RAG (Retrieval-Augmented Generation)
A technique used by AI systems to improve answer accuracy by retrieving relevant documents or data from an external source at query time, rather than relying entirely on knowledge embedded during training. In a RAG system, a user's query triggers a retrieval step that pulls current, specific content — then the language model generates an answer grounded in that retrieved content. For brands, RAG means that a well-structured, AI-readable homepage or content library can directly influence what an AI says about them in real time, not just in future training cycles. GEO Readiness optimization is partly an exercise in making brand content maximally retrievable and usable by RAG systems.
AI Grounding
The practice of connecting an AI model's outputs to specific, verifiable sources rather than allowing the model to generate from memory alone.
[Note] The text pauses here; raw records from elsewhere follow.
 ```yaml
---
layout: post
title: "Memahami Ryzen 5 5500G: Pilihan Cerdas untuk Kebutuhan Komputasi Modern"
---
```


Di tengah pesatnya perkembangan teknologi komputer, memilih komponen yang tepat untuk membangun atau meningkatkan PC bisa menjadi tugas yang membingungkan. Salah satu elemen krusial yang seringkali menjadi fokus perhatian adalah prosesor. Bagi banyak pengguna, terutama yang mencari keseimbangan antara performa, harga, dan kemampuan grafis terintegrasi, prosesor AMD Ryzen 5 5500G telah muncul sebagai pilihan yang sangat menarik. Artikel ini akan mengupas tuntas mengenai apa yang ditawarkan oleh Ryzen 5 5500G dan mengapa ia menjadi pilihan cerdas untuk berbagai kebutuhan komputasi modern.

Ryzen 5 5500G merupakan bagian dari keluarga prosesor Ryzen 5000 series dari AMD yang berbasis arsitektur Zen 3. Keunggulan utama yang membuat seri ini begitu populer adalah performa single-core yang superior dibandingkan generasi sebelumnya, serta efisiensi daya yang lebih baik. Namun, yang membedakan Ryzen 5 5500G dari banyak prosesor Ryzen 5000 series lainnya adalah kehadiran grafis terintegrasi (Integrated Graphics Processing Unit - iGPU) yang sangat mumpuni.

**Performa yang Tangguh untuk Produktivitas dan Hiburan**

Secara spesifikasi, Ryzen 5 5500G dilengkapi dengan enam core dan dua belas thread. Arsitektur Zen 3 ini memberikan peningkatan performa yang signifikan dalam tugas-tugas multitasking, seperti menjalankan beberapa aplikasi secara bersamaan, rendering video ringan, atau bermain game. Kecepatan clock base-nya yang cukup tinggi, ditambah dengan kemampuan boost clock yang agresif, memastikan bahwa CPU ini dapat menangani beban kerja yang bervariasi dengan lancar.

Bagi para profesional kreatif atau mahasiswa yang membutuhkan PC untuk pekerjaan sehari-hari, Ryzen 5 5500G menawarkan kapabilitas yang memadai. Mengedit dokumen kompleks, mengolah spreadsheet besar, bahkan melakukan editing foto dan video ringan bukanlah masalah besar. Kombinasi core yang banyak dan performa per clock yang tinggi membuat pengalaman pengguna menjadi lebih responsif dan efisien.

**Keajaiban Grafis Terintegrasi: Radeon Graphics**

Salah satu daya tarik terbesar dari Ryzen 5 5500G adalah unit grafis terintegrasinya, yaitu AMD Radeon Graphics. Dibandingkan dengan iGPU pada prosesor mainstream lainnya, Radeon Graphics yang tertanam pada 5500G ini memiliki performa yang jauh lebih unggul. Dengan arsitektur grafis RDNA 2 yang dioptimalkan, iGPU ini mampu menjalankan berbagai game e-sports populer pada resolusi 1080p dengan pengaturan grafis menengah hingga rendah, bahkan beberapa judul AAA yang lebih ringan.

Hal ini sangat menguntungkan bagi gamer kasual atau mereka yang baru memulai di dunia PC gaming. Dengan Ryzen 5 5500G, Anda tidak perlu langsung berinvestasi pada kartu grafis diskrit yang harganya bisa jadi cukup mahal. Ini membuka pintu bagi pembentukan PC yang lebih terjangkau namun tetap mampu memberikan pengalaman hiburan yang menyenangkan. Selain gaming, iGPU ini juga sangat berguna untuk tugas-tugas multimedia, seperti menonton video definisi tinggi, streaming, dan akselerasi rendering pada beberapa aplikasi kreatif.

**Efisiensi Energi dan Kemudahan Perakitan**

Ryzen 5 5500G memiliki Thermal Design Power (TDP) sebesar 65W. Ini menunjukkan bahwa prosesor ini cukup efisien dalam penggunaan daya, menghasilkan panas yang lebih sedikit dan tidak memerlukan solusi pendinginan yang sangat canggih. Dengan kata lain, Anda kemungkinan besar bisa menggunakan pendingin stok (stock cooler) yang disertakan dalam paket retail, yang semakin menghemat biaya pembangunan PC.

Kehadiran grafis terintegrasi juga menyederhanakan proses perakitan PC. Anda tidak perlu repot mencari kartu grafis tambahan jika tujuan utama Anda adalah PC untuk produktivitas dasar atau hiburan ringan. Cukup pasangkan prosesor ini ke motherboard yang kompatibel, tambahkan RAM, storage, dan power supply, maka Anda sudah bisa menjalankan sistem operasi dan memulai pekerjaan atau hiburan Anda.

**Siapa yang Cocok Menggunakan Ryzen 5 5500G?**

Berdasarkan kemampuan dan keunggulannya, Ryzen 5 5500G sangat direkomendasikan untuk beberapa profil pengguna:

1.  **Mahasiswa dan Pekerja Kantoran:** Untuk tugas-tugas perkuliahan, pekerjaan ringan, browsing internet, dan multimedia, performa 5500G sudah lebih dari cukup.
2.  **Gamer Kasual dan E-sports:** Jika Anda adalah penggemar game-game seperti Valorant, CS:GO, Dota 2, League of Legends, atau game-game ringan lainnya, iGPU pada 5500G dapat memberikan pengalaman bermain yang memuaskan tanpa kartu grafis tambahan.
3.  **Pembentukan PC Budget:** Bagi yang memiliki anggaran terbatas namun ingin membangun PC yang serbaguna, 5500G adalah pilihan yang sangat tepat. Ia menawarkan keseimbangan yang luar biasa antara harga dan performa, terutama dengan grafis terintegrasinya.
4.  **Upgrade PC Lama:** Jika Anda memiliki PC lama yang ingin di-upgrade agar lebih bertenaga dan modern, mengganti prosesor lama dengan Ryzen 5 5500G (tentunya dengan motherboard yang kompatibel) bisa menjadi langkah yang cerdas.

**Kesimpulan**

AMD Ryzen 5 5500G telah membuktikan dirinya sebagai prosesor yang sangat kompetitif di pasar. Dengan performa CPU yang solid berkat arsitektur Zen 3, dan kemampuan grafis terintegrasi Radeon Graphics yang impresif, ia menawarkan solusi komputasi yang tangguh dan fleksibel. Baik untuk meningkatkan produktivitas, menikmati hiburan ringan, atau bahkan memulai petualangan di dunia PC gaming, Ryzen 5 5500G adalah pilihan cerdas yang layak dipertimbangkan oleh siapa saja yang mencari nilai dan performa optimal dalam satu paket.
Grounded AI responses cite sources, link to pages, or explicitly attribute claims. For brands, grounding is a double-edged dynamic: a brand whose homepage content is clear, structured, and factually specific is more likely to be cited accurately in grounded responses; a brand whose content is vague, dense, or poorly structured is more likely to be misrepresented or omitted. Optimizing for AI grounding means ensuring your on-page content is the kind a model would want to cite.
AI Overview
Google's AI-generated summary that appears at the top of search results for certain queries, synthesizing information from multiple sources into a single answer block. AI Overviews represent one of the most commercially significant placements in AI Search: a brand cited positively in an AI Overview for a competitive category query gains visibility at the moment of discovery, before a user has clicked anything. Optimizing for AI Overview inclusion requires many of the same signals as broader GEO work — entity clarity, verifiable claims, schema markup, and E-E-A-T-grounded content — but with particular attention to FAQ-format content, which AI Overviews frequently draw from.
Citation Surface
Any piece of content that AI systems are likely to extract and cite when answering questions in a brand's category. Citation surfaces include homepage prose, FAQ pages, About pages, blog articles, press releases, Wikipedia entries, and third-party reviews. A brand's citation surface is the aggregate of all content an AI system could plausibly draw on when generating an answer about or adjacent to that brand. Expanding and improving a brand's citation surface — making it more specific, more structured, more verifiable — is one of the core objectives of a GEO strategy.
AI Visibility
The degree to which a brand is accurately represented, cited, and recommended across AI-powered answer engines and assistants. A brand with high AI visibility appears in AI-generated answers for relevant queries, is described accurately and specifically when named directly, and is recommended by name when a user asks for category recommendations. AI visibility is not binary — a brand can have strong model perception (AI knows it well from training data) but weak GEO Readiness (AI can't extract good content from its homepage), or high competitive visibility (AI recommends it often) but inaccurate representation (AI gets details wrong). GEO Brand measures all three dimensions separately.